Петр покорно опустил голову.
– В темницу его, государь, – гневно и твердо сказал Андрей. – Иначе он самовольно побежит за рубеж.
– В темницу, – быстро повторил вслед за старшим братом Дмитрий.
Крутая морщина сползла с Иванова переносья.
– Прощай, государь, – поклонился Петр. – Прощайте, братья!.. Я рад, что и вы не преступили своей души.
Дмитрий не выдержал, повернулся к Петру, но обнять его на глазах у царя и старшего брата ему не хватило духу.
– Прощай, братец, – еле слышно сказал он и опустил перед Петром глаза.
К утру второго дня пиршество в Грановитой палате стало чуть притихать. Попригасли свечи в паникадилах, поистомились стольники и виночерпии, поупились гости…
Царь отправился почивать. Только он один и мог уйти с пира, другим – так уж велось с давних пор – не дозволялось оставлять пир по своей воле до самого его окончания. И день, и два, и три тянется государев пир, щедро льется вино, яства ломят столы – легче дюжину необъезженных жеребцов обуздать, чем высидеть на таком пиру, но сидят, из последних сил сидят, изнывают, наливая себя вином, набивая яствами… Не выдержишь, обопьешься, свалишься под стол – не велика беда: опозориться – не надерзить! Вытащат слуги вон из палаты и, посмотря по чину, по достоинству, то ли домой свезут, то ли кинут, как простого ярыжку, наземь. Такое простится, оставится, но уйди-ка самовольно, посмей – тут уж несдобровать никому: ни худородному, ни именитому. Две дерзости не прощаются никогда и считаются самыми великими – проехать через весь Кремль или уйти самовольно с государева званого пира.

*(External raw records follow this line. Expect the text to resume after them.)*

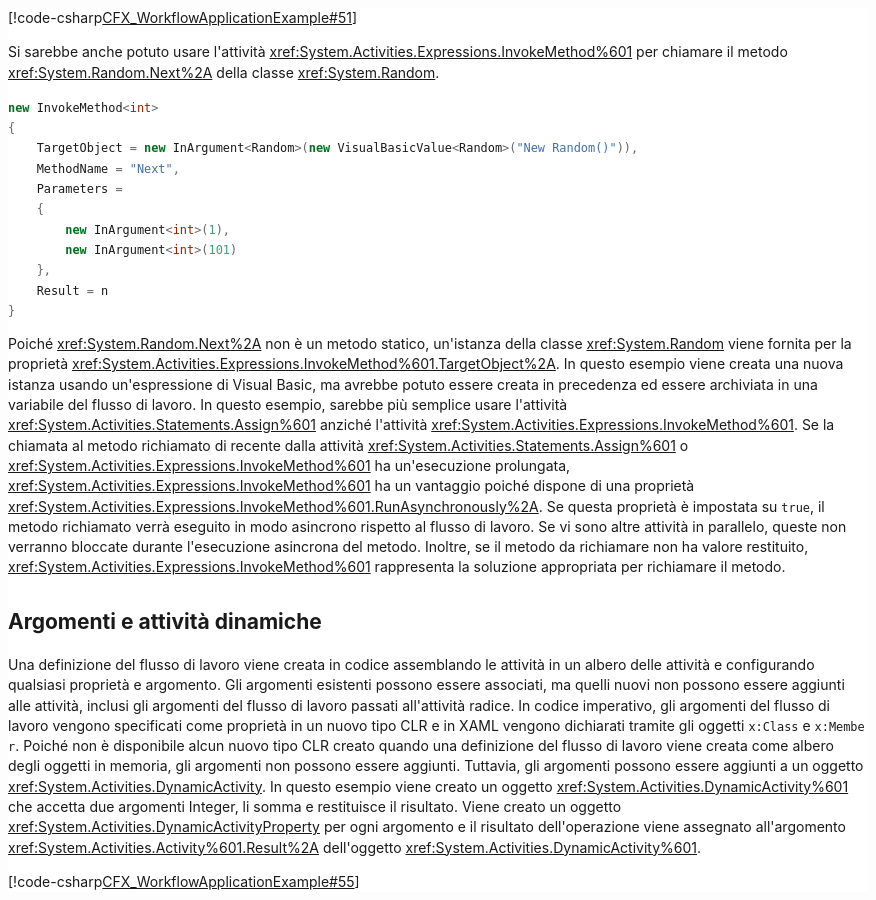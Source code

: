  [!code-csharp[CFX_WorkflowApplicationExample#51](~/samples/snippets/csharp/VS_Snippets_CFX/cfx_workflowapplicationexample/cs/program.cs#51)]  
  
 Si sarebbe anche potuto usare l'attività <xref:System.Activities.Expressions.InvokeMethod%601> per chiamare il metodo <xref:System.Random.Next%2A> della classe <xref:System.Random>.  
  
```csharp  
new InvokeMethod<int>  
{  
    TargetObject = new InArgument<Random>(new VisualBasicValue<Random>("New Random()")),  
    MethodName = "Next",  
    Parameters =
    {  
        new InArgument<int>(1),  
        new InArgument<int>(101)  
    },  
    Result = n  
}  
```  
  
 Poiché <xref:System.Random.Next%2A> non è un metodo statico, un'istanza della classe <xref:System.Random> viene fornita per la proprietà <xref:System.Activities.Expressions.InvokeMethod%601.TargetObject%2A>. In questo esempio viene creata una nuova istanza usando un'espressione di Visual Basic, ma avrebbe potuto essere creata in precedenza ed essere archiviata in una variabile del flusso di lavoro. In questo esempio, sarebbe più semplice usare l'attività <xref:System.Activities.Statements.Assign%601> anziché l'attività <xref:System.Activities.Expressions.InvokeMethod%601>. Se la chiamata al metodo richiamato di recente dalla attività <xref:System.Activities.Statements.Assign%601> o <xref:System.Activities.Expressions.InvokeMethod%601> ha un'esecuzione prolungata, <xref:System.Activities.Expressions.InvokeMethod%601> ha un vantaggio poiché dispone di una proprietà <xref:System.Activities.Expressions.InvokeMethod%601.RunAsynchronously%2A>. Se questa proprietà è impostata su `true`, il metodo richiamato verrà eseguito in modo asincrono rispetto al flusso di lavoro. Se vi sono altre attività in parallelo, queste non verranno bloccate durante l'esecuzione asincrona del metodo. Inoltre, se il metodo da richiamare non ha valore restituito, <xref:System.Activities.Expressions.InvokeMethod%601> rappresenta la soluzione appropriata per richiamare il metodo.  
  
## <a name="arguments-and-dynamic-activities"></a>Argomenti e attività dinamiche  
 Una definizione del flusso di lavoro viene creata in codice assemblando le attività in un albero delle attività e configurando qualsiasi proprietà e argomento. Gli argomenti esistenti possono essere associati, ma quelli nuovi non possono essere aggiunti alle attività, inclusi gli argomenti del flusso di lavoro passati all'attività radice. In codice imperativo, gli argomenti del flusso di lavoro vengono specificati come proprietà in un nuovo tipo CLR e in XAML vengono dichiarati tramite gli oggetti `x:Class` e `x:Member`. Poiché non è disponibile alcun nuovo tipo CLR creato quando una definizione del flusso di lavoro viene creata come albero degli oggetti in memoria, gli argomenti non possono essere aggiunti. Tuttavia, gli argomenti possono essere aggiunti a un oggetto <xref:System.Activities.DynamicActivity>. In questo esempio viene creato un oggetto <xref:System.Activities.DynamicActivity%601> che accetta due argomenti Integer, li somma e restituisce il risultato. Viene creato un oggetto <xref:System.Activities.DynamicActivityProperty> per ogni argomento e il risultato dell'operazione viene assegnato all'argomento <xref:System.Activities.Activity%601.Result%2A> dell'oggetto <xref:System.Activities.DynamicActivity%601>.  
  
 [!code-csharp[CFX_WorkflowApplicationExample#55](~/samples/snippets/csharp/VS_Snippets_CFX/cfx_workflowapplicationexample/cs/program.cs#55)]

Дерзнул однажды окольничий Головин проехаться через Кремль – зло и намеренно дерзнул, бросая вызов царю, – и был исщедра попотчеван за дерзость свою незабываемым лакомством из сыромятных бичей. Так попотчеван, что и других, повадных до дерзостей, стошнило.
Вот и нынче, как ни кортело окольничему уйти с пира, как ни подмывало его вновь надерзить царю, не собрался, однако, с духом, не отважился, сидел, запивая злобу вином. Гневной дрожью окатывало его воспоминание о тех трех дюжинах плетей, что всыпали ему кудермы перед Разбойной избой, и мучительно терзалась в нем его попранная гордыня. Не тело его истязали тогда – гордыню его, честь его! Горела его душа, саднило ее, как будто ему прямо душу исстегали бичами. Мести жаждал он, отплаты, открыто и исступленно жаждал, как выкуневший щенок, почуявший крепость зубов в пасти. Но что он мог один? Разве только опять лечь под плети и стать живым укором для тех, кто трусит, кто выжидает, кто уповает на царское благоразумие и ждет от него добродетели.